A second physical control if radiation. Ultraviolet light (UV) from the sun is an important factor in controlling microbes in the air and topsoil layers. One of the important benefits of tillage (turning up soil) is to expose sensitive possibly pathogenic soil microbes to the lethal effects of UV radiation. UV light does damage human skin cells and will not penetrate some liquids and solids. The microbes in the air and on surfaces in hospital rooms, toilet facilities, space crafts, and slaughtering houses can be reduced by UV light. The use of microwaves as a microbiological control is very limited and of little value. The high speed motion of water molecules from microwave exposure generates heat which if evenly dispersed throughout a food, may reduce some microbe growth. Sound waves (sonication) removes debris from surfaces so that microbes may be eliminated. There is evidence that gram-positive cocci have the ability to repair the DNA damage caused by ultra-violet radiation; and bacteria like Bacillus and Clostridium possess endospores that are not easily penetrated by UV light. The use of radiation to destroy microbes has not gained acceptance because of thye fear of possible radioactive contamination and production of possible toxic products or "off" tastes in foods. By carefully regulation of the radiation dose, the US Food and Drug Administration has approved the use of radiation in the sterilizing of surgical supplies, vaccines, drugs, and spices.

The most frequently used method of physically controlling microbes is heat. Increasing temperatures tends to become microbicidal (cidal = kills) and decreasing temperatures tends to become microbiostatic (static = inhibits). Two types of heat are "moist" and "dry" heat. The methods by which microbes are destroyed by heat are varied and complex. We do know that moist heat kills microbes more rapidly and at lower temperatures; and eventually moist and dry heat denature (change) the proteins and DNA in the cells thus killing the microbes. The shortest time at a certain temperature needed to kill all microbes is called the thermal death time (TDT). The TDT needed to destroy an average microbe (if there is such an organism) is about 176 degrees Fahrenheit (80 degrees Centigrade) for 10 minutes. Consequently, we set our college autoclave (pressure sterilizer) at 250 degrees Fahrenheit for 15 minutes to insure that all microbes in media and on equipment are killed and the products considered sterilized. Industrial canning operations heat low acid foods at 121 degrees Centigrade for 30 minutes to sterilize foods, yet maintaining palatable food texture (no mush). Microbes show surprising variations in tolerance to increased temperaturess. Bacteria like Staphylococcus survive for up to 60 minutes at a temperature of 60 degrees Centigrade, yet Neisseria (microbe causing gonorrhea) is killed in 3 minutes at 50 degrees Centigrade. Worm eggs like Neisseria are not very tolerant to heat. Viruses like the hepatitis virus survive 60 degrees Centigrade for up to 600 minutes. Other examples of increased temperatures that are used to control microbes include exposure to hot oil (160 degrees Centigrade), incineration (Bunsen burner flame may reach 1870 degrees Centigrade), pasteurization (71.6 degrees Centigrade for 15 seconds in flash method to prevent change taste in milk yet destroy potential pathogens like Mycobacterium and Coxiella), ultra-high temperatures (UTH to sterilize mild), and repeated or intermittent exposure to steam called tyndallization.

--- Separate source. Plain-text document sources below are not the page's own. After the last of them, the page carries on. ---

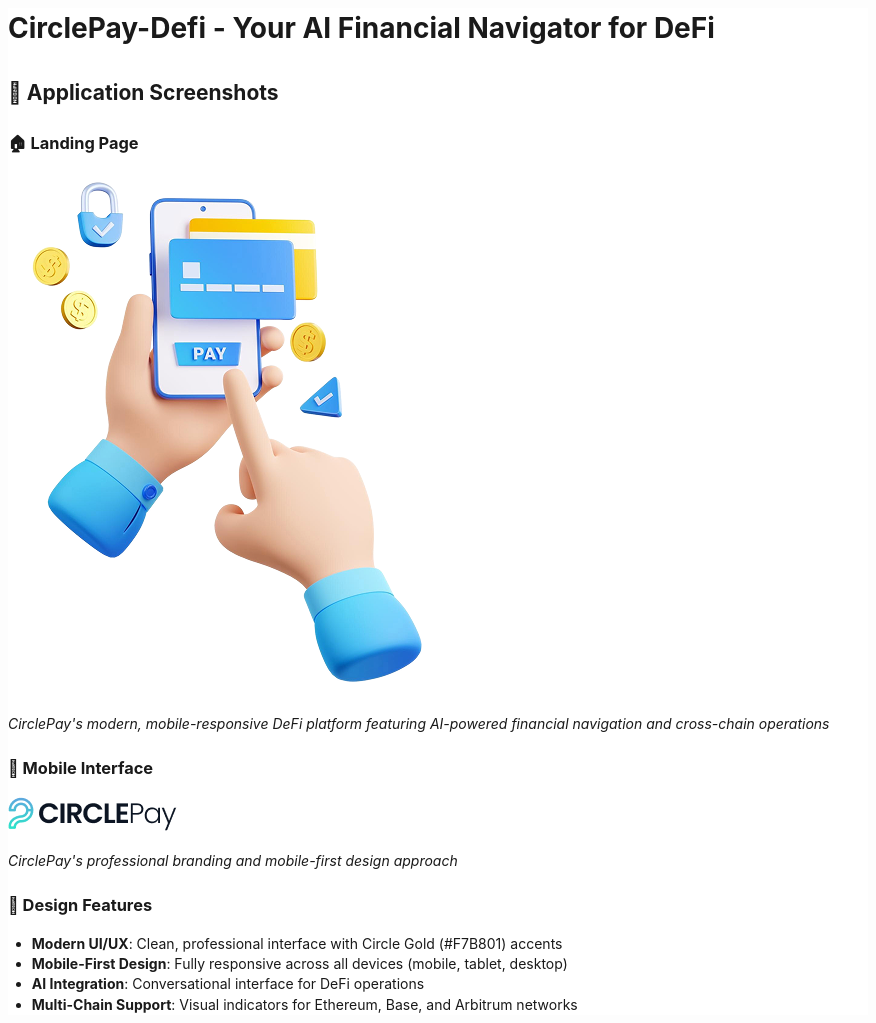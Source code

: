 # CirclePay-Defi - Your AI Financial Navigator for DeFi

## 📱 Application Screenshots

### 🏠 Landing Page
![CirclePay Application](https://github.com/TCROWN10/CirclePay-Defi/raw/main/frontend/public/3D%20Hand%20Cashless%20Payment.png)

*CirclePay's modern, mobile-responsive DeFi platform featuring AI-powered financial navigation and cross-chain operations*

### 📱 Mobile Interface
![CirclePay Logo](https://github.com/TCROWN10/CirclePay-Defi/raw/main/frontend/public/CirclePay-Logo.png)

*CirclePay's professional branding and mobile-first design approach*

### 🎨 Design Features
- **Modern UI/UX**: Clean, professional interface with Circle Gold (#F7B801) accents
- **Mobile-First Design**: Fully responsive across all devices (mobile, tablet, desktop)
- **AI Integration**: Conversational interface for DeFi operations
- **Multi-Chain Support**: Visual indicators for Ethereum, Base, and Arbitrum networks
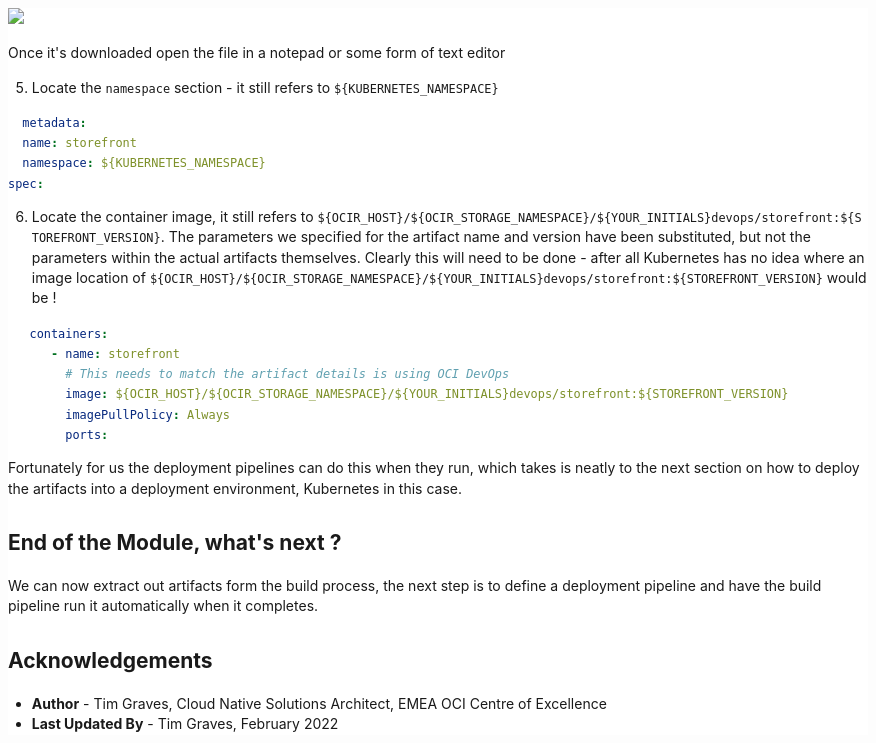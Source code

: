   ![](images/artifact-reg-download-storefront-deployment.png)
  
  Once it's downloaded open the file in a notepad or some form of text editor

  5. Locate the `namespace` section - it still refers to `${KUBERNETES_NAMESPACE}` 

```yaml
  metadata:
  name: storefront
  namespace: ${KUBERNETES_NAMESPACE}
spec:
```
 
   6. Locate  the container image, it  still refers to `${OCIR_HOST}/${OCIR_STORAGE_NAMESPACE}/${YOUR_INITIALS}devops/storefront:${STOREFRONT_VERSION}`. The parameters we specified for the artifact name and version have been substituted, but not the parameters within the actual artifacts themselves. Clearly this will need to be done - after all Kubernetes has no idea where an image location of `${OCIR_HOST}/${OCIR_STORAGE_NAMESPACE}/${YOUR_INITIALS}devops/storefront:${STOREFRONT_VERSION}` would be !
   
```yaml
   containers:
      - name: storefront
        # This needs to match the artifact details is using OCI DevOps
        image: ${OCIR_HOST}/${OCIR_STORAGE_NAMESPACE}/${YOUR_INITIALS}devops/storefront:${STOREFRONT_VERSION}
        imagePullPolicy: Always
        ports:
```

Fortunately for us the deployment pipelines can do this when they run, which takes is neatly to the next section on how to deploy the artifacts into a deployment environment, Kubernetes in this case.

## End of the Module, what's next ?

We can now extract out artifacts form the build process, the next step is to define a deployment pipeline and have the build pipeline run it automatically when it completes.

## Acknowledgements

* **Author** - Tim Graves, Cloud Native Solutions Architect, EMEA OCI Centre of Excellence
* **Last Updated By** - Tim Graves, February 2022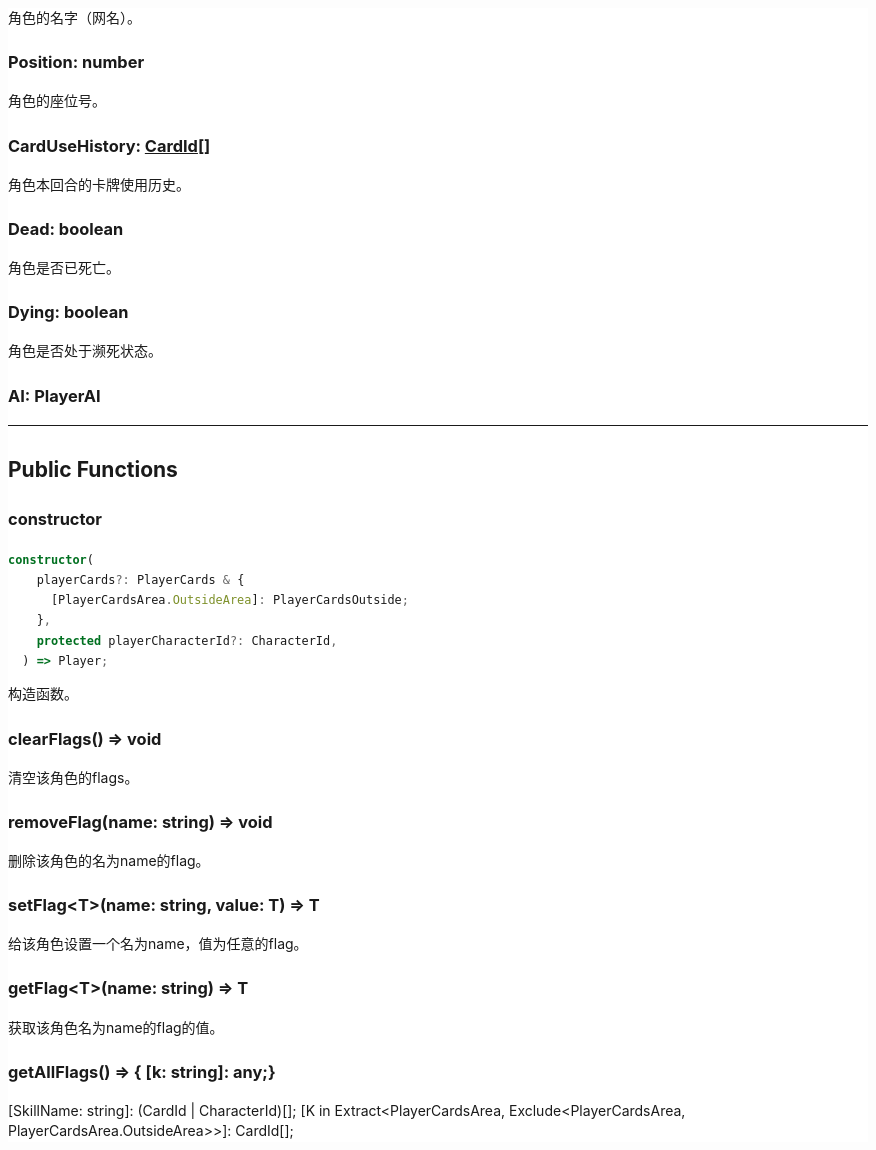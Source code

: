角色的名字（网名）。

### Position: number

角色的座位号。

### CardUseHistory: [CardId](./card.md#type-cardid)[]

角色本回合的卡牌使用历史。

### Dead: boolean

角色是否已死亡。

### Dying: boolean

角色是否处于濒死状态。

### AI: PlayerAI

___

## Public Functions

### constructor

```typescript
constructor(
    playerCards?: PlayerCards & {
      [PlayerCardsArea.OutsideArea]: PlayerCardsOutside;
    },
    protected playerCharacterId?: CharacterId,
  ) => Player;
```

构造函数。

### clearFlags() => void

清空该角色的flags。

### removeFlag(name: string) => void

删除该角色的名为name的flag。

### setFlag\<T>(name: string, value: T) => T

给该角色设置一个名为name，值为任意的flag。

### getFlag\<T>(name: string) => T

获取该角色名为name的flag的值。

### getAllFlags() => { \[k: string\]: any;}


  [SkillName: string]: (CardId | CharacterId)[];
  [K in Extract<PlayerCardsArea, Exclude<PlayerCardsArea, PlayerCardsArea.OutsideArea>>]: CardId[];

Reducing the temperature, including freezing, may kill some microbes; but it should be known that cold only retards the growth of most microbes. Several yeasts, viruses, and bacteria like Salmonella, Clostridium, Streptococcus, and Staphylococcus survive refrigerator temperatures for several months. Likewise, dessication or drying does not kill most microbes; in fact, a combination of freezing and drying (lyophilization) is a common method of preserving microbes.

In addition to filters, radiation, and heat some microbiologists would consider activities like crop rotation, tillage, simple handwashing (no soap), wind, insect killers, bioengineering of new resistant varieties, and cleaning vehicles (like boats that could spread purple loosestrife or zebra mussels) as applications of our knowledge of the physical control of microbes.